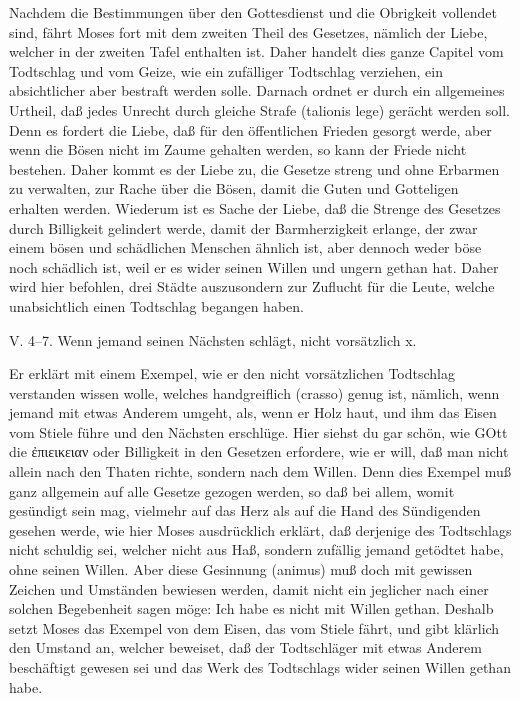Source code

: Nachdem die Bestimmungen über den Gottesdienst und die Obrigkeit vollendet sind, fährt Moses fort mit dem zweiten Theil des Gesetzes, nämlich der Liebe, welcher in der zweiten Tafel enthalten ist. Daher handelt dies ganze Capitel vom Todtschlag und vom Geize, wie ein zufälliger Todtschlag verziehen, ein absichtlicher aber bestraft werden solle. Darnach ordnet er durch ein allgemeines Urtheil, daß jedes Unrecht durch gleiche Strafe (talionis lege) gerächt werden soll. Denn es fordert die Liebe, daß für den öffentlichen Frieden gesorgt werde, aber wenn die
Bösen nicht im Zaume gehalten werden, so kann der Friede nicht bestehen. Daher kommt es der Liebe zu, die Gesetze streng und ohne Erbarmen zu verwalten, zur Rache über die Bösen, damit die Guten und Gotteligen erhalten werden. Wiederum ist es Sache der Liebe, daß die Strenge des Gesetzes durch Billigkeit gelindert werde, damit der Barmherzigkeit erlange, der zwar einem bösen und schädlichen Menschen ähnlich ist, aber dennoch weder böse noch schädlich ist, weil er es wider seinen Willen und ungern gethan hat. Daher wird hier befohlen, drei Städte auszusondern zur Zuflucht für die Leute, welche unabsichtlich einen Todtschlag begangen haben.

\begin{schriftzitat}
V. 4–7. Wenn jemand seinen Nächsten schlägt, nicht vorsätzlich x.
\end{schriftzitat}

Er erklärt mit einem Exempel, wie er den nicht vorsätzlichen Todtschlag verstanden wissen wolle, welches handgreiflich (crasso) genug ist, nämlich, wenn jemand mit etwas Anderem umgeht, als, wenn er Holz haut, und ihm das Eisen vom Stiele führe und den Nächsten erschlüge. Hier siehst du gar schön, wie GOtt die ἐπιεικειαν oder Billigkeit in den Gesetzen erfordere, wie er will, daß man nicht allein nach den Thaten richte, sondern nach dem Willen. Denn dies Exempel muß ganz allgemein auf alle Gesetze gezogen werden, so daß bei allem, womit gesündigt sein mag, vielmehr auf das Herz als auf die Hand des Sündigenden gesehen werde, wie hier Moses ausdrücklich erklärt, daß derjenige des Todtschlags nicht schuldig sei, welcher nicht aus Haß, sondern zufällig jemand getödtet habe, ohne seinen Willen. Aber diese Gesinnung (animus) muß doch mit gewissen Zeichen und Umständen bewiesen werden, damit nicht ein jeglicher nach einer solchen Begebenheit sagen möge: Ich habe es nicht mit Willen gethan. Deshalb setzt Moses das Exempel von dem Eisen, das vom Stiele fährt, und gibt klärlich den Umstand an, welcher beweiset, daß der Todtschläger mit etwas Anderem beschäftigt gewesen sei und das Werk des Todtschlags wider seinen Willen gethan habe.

§ TASK DIRECTIONS:
Please copy out each line of the material that holds the string "schriftzitat".

§ COMPLETED TASK:
\begin{schriftzitat}
\end{schriftzitat}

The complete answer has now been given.